More concretely, Cyprus proceeded to conclude maritime delimitation treaties with three of its neighbouring states, Egypt (2003), Lebanon (2007-as yet unratified) and Israel (2009), on the basis of the median line and with a provision for arbitration in case of a dispute.

These are model agreements which should be preserved and also emulated elsewhere.

By contrast, Turkey, which concluded EEZ delimitation agreements on the basis of the median line with its neighbours in the Black Sea, has refused to claim an EEZ in the Mediterranean under international law.

It has purported to conclude a continental shelf delimitation agreement with the ‘TRNC’ in September 2011. This ‘agreement’, between the occupying power and its subsidiary creation in the occupied area of Cyprus (declared “legally invalid” by the UN Security Council, Resolutions 541 and 550 and recognised by no other state in the world, except for Turkey), has no validity or standing in international law.

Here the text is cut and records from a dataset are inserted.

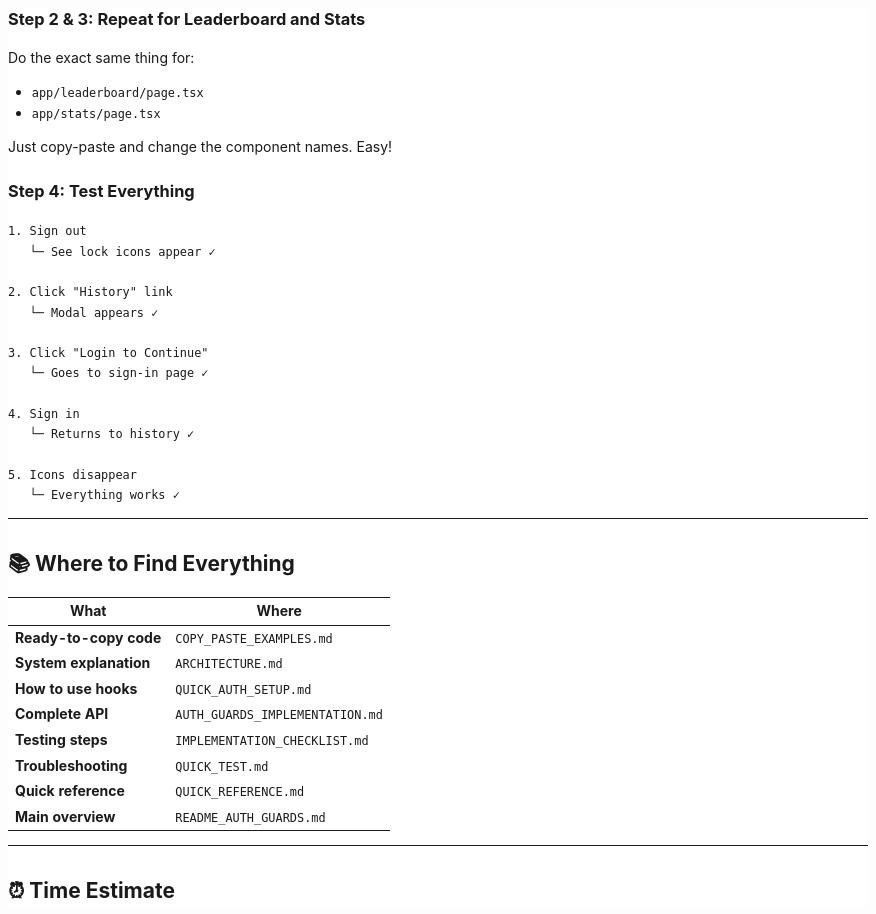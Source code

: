### Step 2 & 3: Repeat for Leaderboard and Stats

Do the exact same thing for:
- `app/leaderboard/page.tsx`
- `app/stats/page.tsx`

Just copy-paste and change the component names. Easy!

### Step 4: Test Everything

```
1. Sign out
   └─ See lock icons appear ✓

2. Click "History" link
   └─ Modal appears ✓

3. Click "Login to Continue"
   └─ Goes to sign-in page ✓

4. Sign in
   └─ Returns to history ✓

5. Icons disappear
   └─ Everything works ✓
```

---

## 📚 Where to Find Everything

| What | Where |
|------|-------|
| **Ready-to-copy code** | `COPY_PASTE_EXAMPLES.md` |
| **System explanation** | `ARCHITECTURE.md` |
| **How to use hooks** | `QUICK_AUTH_SETUP.md` |
| **Complete API** | `AUTH_GUARDS_IMPLEMENTATION.md` |
| **Testing steps** | `IMPLEMENTATION_CHECKLIST.md` |
| **Troubleshooting** | `QUICK_TEST.md` |
| **Quick reference** | `QUICK_REFERENCE.md` |
| **Main overview** | `README_AUTH_GUARDS.md` |

---

## ⏰ Time Estimate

Turkey has also, arbitrarily and unjustifiably, declared an area in the sea west of parallel 38 16’ 18” to be its continental shelf, part of which overlaps with part of the Cyprus EEZ/continental shelf including Plot 6 of Cyprus’ EEZ.

The international community recognises the sovereign rights of Cyprus in its EEZ, as evidenced by various official statements and the fact that major oil companies – TOTAL of France, ENI of Italy, Exxon Mobil of the United States, among others such as Noble Energy, KoGas, Qatar Petroleum – have obtained licences for hydrocarbon exploration in these plots.

The Republic of Cyprus has no doubts about its legal rights but, if Turkey has claims to the same, the way to advance these claims is not through threats and acts of gunboat diplomacy, but through negotiations, failing which, through third party settlement, procedures are available through the International Court of Justice (ICJ) or arbitration (ITLOS, the Law of the Sea Tribunal in Hamburg, which is not available since Turkey is a non-party to UNCLOS).

Mr. Çavuşoğlu refers to the Turkish Cypriots as “co-owners of Cyprus” with “inalienable rights to the natural resources around the island”. There is no dispute that the Turkish Cypriots, as all Cypriots, are entitled to benefit from the natural resources of the waters and seabed around the island and the Cyprus government has repeatedly declared that they will do so in the context of the solution of the Cyprus problem which is to be negotiated.

But it would be unprecedented and indeed unheard of to assert that a national community or ethnic minority within a state is entitled to give exploration licences to companies for exploitation of natural resources as has been done with Turkish Petroleum, according to Mr. Çavuşoğlu.

If this were so, why should it for example not be possible for the Copts in Egypt, or the Maronites in Lebanon, or the Muslims in India, or indeed the Kurds in Turkey, to be entitled to do the same?

In all countries, including Turkey, the right to make such decisions belongs to the government of any internationally recognised state, and in this case to the government of Cyprus, which is ‘defunct’ only in the opinion of Turkey.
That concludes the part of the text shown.